The division would house the U.K. web’s regional news operations as well as ITV News Channel. It may also become home to ITN, if Carlton and Granada take full control of the national and international news provider. The pair is also considering creating two other divisions, one for broadcasting and another for production.
Streamlining of the business is expected to result in savings of $19.5 million on content creation and a further $19.5 million in so-called “back of house broadcasting and commissioning,” according to a report in Monday’s Financial Times.
The merger, if approved by antitrust watchdog the Competition Commission, is expected to create savings of $19.5 million once the corporate structures become one, while the formation of a single ad sales house would deliver $32.5 million.

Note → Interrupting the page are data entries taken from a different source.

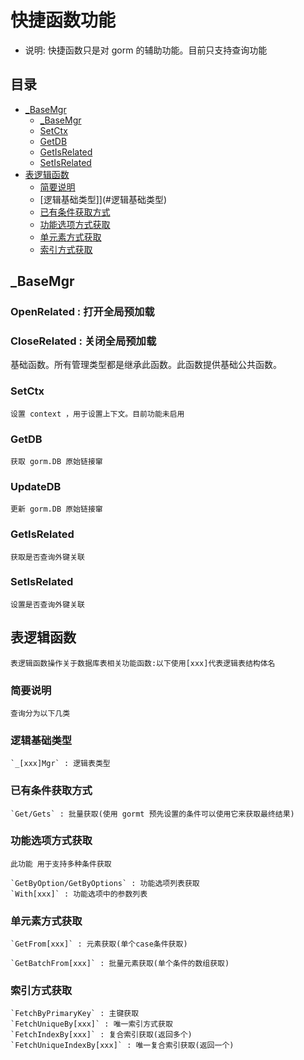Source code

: # 快捷函数功能
- 说明: 快捷函数只是对 gorm 的辅助功能。目前只支持查询功能
## 目录
 - [_BaseMgr](#_BaseMgr)
	- [_BaseMgr](#_BaseMgr)
	- [SetCtx](#SetCtx)
	- [GetDB](#GetDB)
	- [GetIsRelated](#GetIsRelated)
	- [SetIsRelated](#SetIsRelated)
 - [表逻辑函数](#表逻辑函数)
 	- [简要说明](#简要说明)
    - [逻辑基础类型]](#逻辑基础类型)
    - [已有条件获取方式](#已有条件获取方式)
    - [功能选项方式获取](#功能选项方式获取)
    - [单元素方式获取](#单元素方式获取)
    - [索引方式获取](#索引方式获取)

## _BaseMgr
### OpenRelated : 打开全局预加载
### CloseRelated : 关闭全局预加载
   基础函数。所有管理类型都是继承此函数。此函数提供基础公共函数。
### SetCtx 
    设置 context ，用于设置上下文。目前功能未启用
### GetDB
    获取 gorm.DB 原始链接窜
### UpdateDB
    更新 gorm.DB 原始链接窜
### GetIsRelated
    获取是否查询外键关联
### SetIsRelated
    设置是否查询外键关联

## 表逻辑函数
    表逻辑函数操作关于数据库表相关功能函数:以下使用[xxx]代表逻辑表结构体名
### 简要说明
    查询分为以下几类
### 逻辑基础类型
    `_[xxx]Mgr` : 逻辑表类型
### 已有条件获取方式
    `Get/Gets` : 批量获取(使用 gormt 预先设置的条件可以使用它来获取最终结果)
### 功能选项方式获取

    此功能 用于支持多种条件获取

    `GetByOption/GetByOptions` : 功能选项列表获取
    `With[xxx]` : 功能选项中的参数列表

### 单元素方式获取

    `GetFrom[xxx]` : 元素获取(单个case条件获取)

    `GetBatchFrom[xxx]` : 批量元素获取(单个条件的数组获取) 

### 索引方式获取
    `FetchByPrimaryKey` : 主键获取
    `FetchUniqueBy[xxx]` : 唯一索引方式获取
    `FetchIndexBy[xxx]` : 复合索引获取(返回多个)
    `FetchUniqueIndexBy[xxx]` : 唯一复合索引获取(返回一个)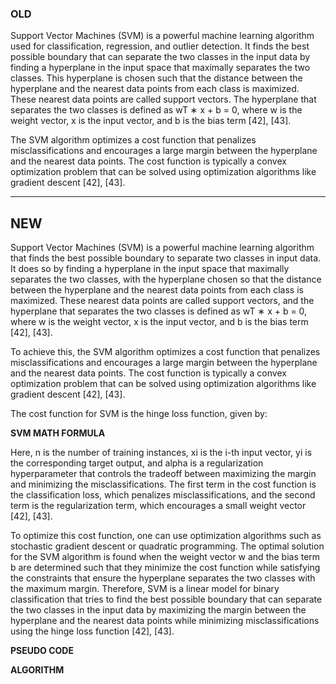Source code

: ### OLD
Support Vector Machines (SVM) is a powerful machine learning algorithm used for classification, regression, and outlier detection. It finds the best possible boundary that can separate the two classes in the input data by finding a hyperplane in the input space that maximally separates the two classes. This hyperplane is chosen such that the distance between the hyperplane and the nearest data points from each class is maximized. These nearest data points are called support vectors. The hyperplane that separates the two classes is defined as wT ∗ x + b = 0, where w is the weight vector, x is the input vector, and b is the bias term [42], [43].

The SVM algorithm optimizes a cost function that penalizes misclassifications and encourages a large margin between the hyperplane and the nearest data points. The cost function is typically a convex optimization problem that can be solved using optimization algorithms like gradient descent [42], [43].

---

## NEW
Support Vector Machines (SVM) is a powerful machine learning algorithm that finds the best possible boundary to separate two classes in input data. It does so by finding a hyperplane in the input space that maximally separates the two classes, with the hyperplane chosen so that the distance between the hyperplane and the nearest data points from each class is maximized. These nearest data points are called support vectors, and the hyperplane that separates the two classes is defined as wT ∗ x + b = 0, where w is the weight vector, x is the input vector, and b is the bias term [42], [43].

To achieve this, the SVM algorithm optimizes a cost function that penalizes misclassifications and encourages a large margin between the hyperplane and the nearest data points. The cost function is typically a convex optimization problem that can be solved using optimization algorithms like gradient descent [42], [43].

The cost function for SVM is the hinge loss function, given by:

**SVM MATH FORMULA**

Here, n is the number of training instances, xi is the i-th input vector, yi is the corresponding target output, and alpha is a regularization hyperparameter that controls the tradeoff between maximizing the margin and minimizing the misclassifications. The first term in the cost function is the classification loss, which penalizes misclassifications, and the second term is the regularization term, which encourages a small weight vector [42], [43].

To optimize this cost function, one can use optimization algorithms such as stochastic gradient descent or quadratic programming. The optimal solution for the SVM algorithm is found when the weight vector w and the bias term b are determined such that they minimize the cost function while satisfying the constraints that ensure the hyperplane separates the two classes with the maximum margin. Therefore, SVM is a linear model for binary classification that tries to find the best possible boundary that can separate the two classes in the input data by maximizing the margin between the hyperplane and the nearest data points while minimizing misclassifications using the hinge loss function [42], [43].

**PSEUDO CODE**

**ALGORITHM**
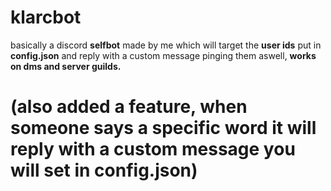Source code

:   # klarcbot

basically a discord **selfbot** made by me which will target the **user ids** put in **config.json** and reply with a custom message pinging them aswell, **works on dms and server guilds.**

# (also added a feature, when someone says a specific word it will reply with a **custom message** you will set in **config.json**)

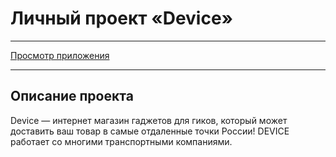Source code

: # Личный проект «Device»

---

[Просмотр приложения]()

---

## Описание проекта

Device — интернет магазин гаджетов для гиков, который может доставить ваш товар в самые отдаленные точки России! DEVICE работает со многими транспортными компаниями.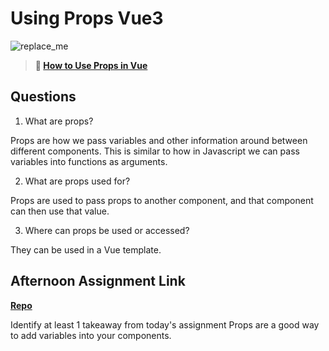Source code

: # Using Props Vue3

![replace_me](https://codeworks.blob.core.windows.net/public/assets/img/illustrations/placeholder.svg)

> **📖 [How to Use Props in Vue](https://codeworksacademy.com/fs-student-guide/resources/wk6/02-Props)**

## Questions

1. What are props?

Props are how we pass variables and other information around between different components. This is similar to how in Javascript we can pass variables into functions as arguments.

2. What are props used for?

Props are used to pass props to another component, and that component can then use that value.


3. Where can props be used or accessed?

They can be used in a Vue template.

## Afternoon Assignment Link

**[Repo](https://github.com/tberry019/planets)**

Identify at least 1 takeaway from today's assignment
 Props are a good way to add variables into your components.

Carlton and Granada have been trying to find ways to keep one airtime sales house as part of their merger, which is essential according to Carlton boss Michael Green. But the commission may want them to divest both.
Blighty’s advertisers fear that a consolidated ITV could control 50% of commercial TV viewing and 54% of national television ad coin, much higher than the 25%-30% ad share limit the regulator tends to enforce.
The regulator is attempting to establish whether the deal would reduce competition or lead to a price hike for some advertisers.
The Competition Commission is due to deliver its report to Patricia Hewitt, the trade and industry secretary, next month. If the merger is approved then Carlton and Granada will have two months to negotiate with regulator the Office of Fair Trading about how to implement any concessions recommended.